The circumstances under which the hanging occurs are when all the following conditions are met:

1. The application is running on a clean Windows 2012 R2 system where I have just run an install that tries to install the minimal set of components for the application to run.
2. The application is not creating and initializing an instance of Microsoft_InteropFormTools.InteropToolbox before creating the unrelated COM object.
3. The application is installed in a reg-free manner rather than using the old installer that has much more overhead and registers COM DLLs in the registry and .NET DLLs in the GAC, and possibly includes files that the minimal installer neglected.

If I change the first condition and run on my local Windows 7 development machine instead of the clean Windows 2012 server, then the problem doesn't occur. If I change the second condition so the code is initializing InteropformTools before creating the COM object, then also the problem doesn't occur. If I change the third condition so the product is installed using the old comprehensive installer, the problem doesn't occur.

How do I track down the source of this problem and/or fix it?

With the assistance of Microsoft support and DebugDiag we have determined that the cause of the problem seems to be related to a Loader Lock. Loader Lock is documented in detail at https://msdn.microsoft.com/en-us/library/ms173266(v=vs.120).aspx but basically, there are certain restrictions that apply to code that runs within the scope of DllMain or dynamic initialization of static un-managed code objects whose instances require dynamic initialization on loading the DLL (because they're in global scope). One way around this is to tell the C++ compiler that the code should be compiled with CLR support so it's not handling the initialization in DllMain, but rather another function that doesn't retain the loader lock.

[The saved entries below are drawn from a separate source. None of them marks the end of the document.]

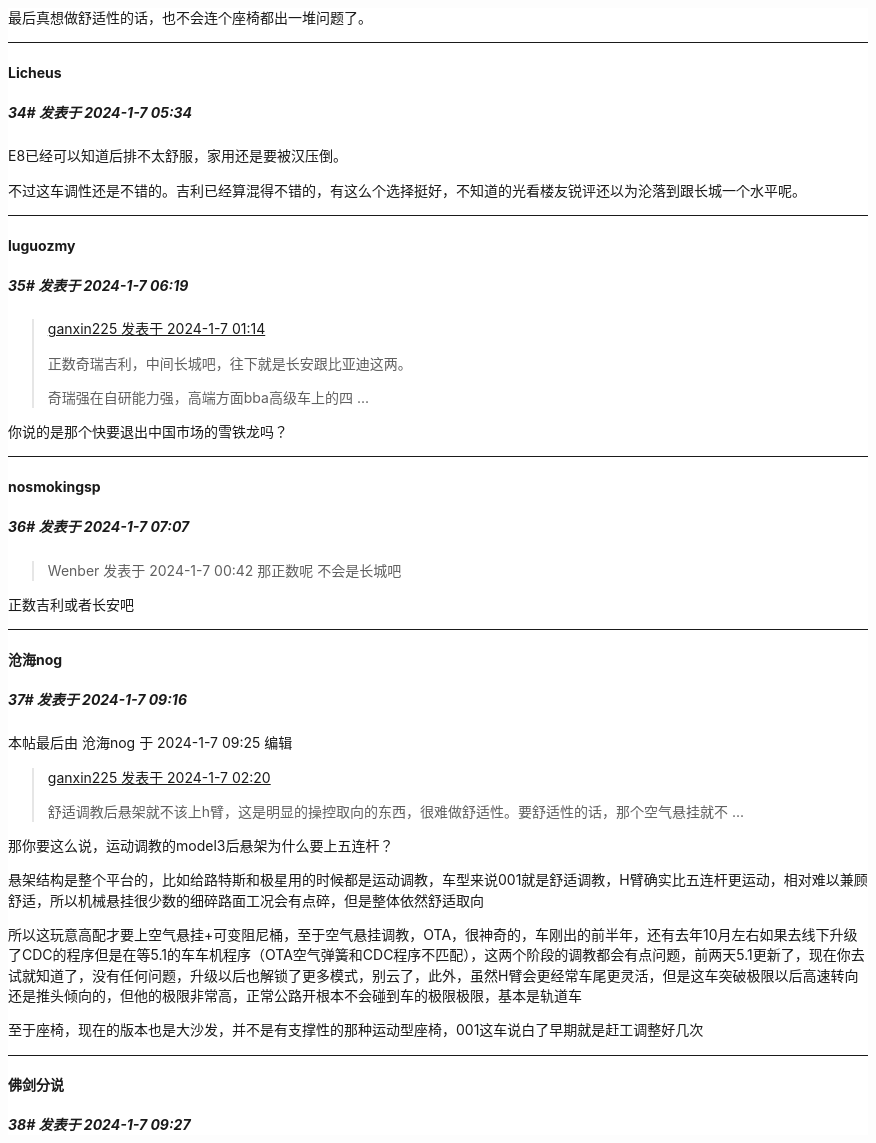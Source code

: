 最后真想做舒适性的话，也不会连个座椅都出一堆问题了。

*****

####  Licheus  
##### 34#       发表于 2024-1-7 05:34

E8已经可以知道后排不太舒服，家用还是要被汉压倒。

不过这车调性还是不错的。吉利已经算混得不错的，有这么个选择挺好，不知道的光看楼友锐评还以为沦落到跟长城一个水平呢。

*****

####  luguozmy  
##### 35#       发表于 2024-1-7 06:19

<blockquote><a href="httphttps://bbs.saraba1st.com/2b/forum.php?mod=redirect&amp;goto=findpost&amp;pid=63560061&amp;ptid=2166871" target="_blank">ganxin225 发表于 2024-1-7 01:14</a>

正数奇瑞吉利，中间长城吧，往下就是长安跟比亚迪这两。

奇瑞强在自研能力强，高端方面bba高级车上的四 ...</blockquote>
你说的是那个快要退出中国市场的雪铁龙吗？

*****

####  nosmokingsp  
##### 36#       发表于 2024-1-7 07:07

<blockquote>Wenber 发表于 2024-1-7 00:42
那正数呢 不会是长城吧</blockquote>
正数吉利或者长安吧

*****

####  沧海nog  
##### 37#       发表于 2024-1-7 09:16

 本帖最后由 沧海nog 于 2024-1-7 09:25 编辑 
<blockquote><a href="httphttps://bbs.saraba1st.com/2b/forum.php?mod=redirect&amp;goto=findpost&amp;pid=63560313&amp;ptid=2166871" target="_blank">ganxin225 发表于 2024-1-7 02:20</a>

舒适调教后悬架就不该上h臂，这是明显的操控取向的东西，很难做舒适性。要舒适性的话，那个空气悬挂就不 ...</blockquote>
那你要这么说，运动调教的model3后悬架为什么要上五连杆？

悬架结构是整个平台的，比如给路特斯和极星用的时候都是运动调教，车型来说001就是舒适调教，H臂确实比五连杆更运动，相对难以兼顾舒适，所以机械悬挂很少数的细碎路面工况会有点碎，但是整体依然舒适取向

所以这玩意高配才要上空气悬挂+可变阻尼桶，至于空气悬挂调教，OTA，很神奇的，车刚出的前半年，还有去年10月左右如果去线下升级了CDC的程序但是在等5.1的车车机程序（OTA空气弹簧和CDC程序不匹配），这两个阶段的调教都会有点问题，前两天5.1更新了，现在你去试就知道了，没有任何问题，升级以后也解锁了更多模式，别云了，此外，虽然H臂会更经常车尾更灵活，但是这车突破极限以后高速转向还是推头倾向的，但他的极限非常高，正常公路开根本不会碰到车的极限极限，基本是轨道车

至于座椅，现在的版本也是大沙发，并不是有支撑性的那种运动型座椅，001这车说白了早期就是赶工调整好几次

*****

####  佛剑分说  
##### 38#       发表于 2024-1-7 09:27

In our code we had a global declaration:

CFSCoCultureWrapper cultureWrapper;

Which had a constructor that called CoCreateInstance on a managed COM object, which in turn had a reference to Microsoft.InteropToolbox. Applying the /clr switch to that one source file allowed the DLL to be loaded without hanging.

It's not clear why the behavior changed in different deployments, but, as the article linked states, the hang does not necessarily always occur, so these can be difficult problems to debug. To illustrate, even our simple test case was 4 levels deep loading DLLs before we encountered the problem - EXE loads (LoadLibrary) unmanaged DLL loads (CoCreateInstance) managed DLL loads Microsoft DLL. We decided with the level of complexity involved in these sorts of problems it was well enough understood and did not pursue further understanding why the problem only occurred in certain deployments.

Simple answer, don't create global instances of objects that load managed code during the constructor from unmanaged code. Use lazy initialization or switch the code file to use the /clr switch or use some means of preventing the execution of managed code during DllMain-time initialization. Another work-around we discovered was switching the managed code to use .NET 4.5 instead of 2.0.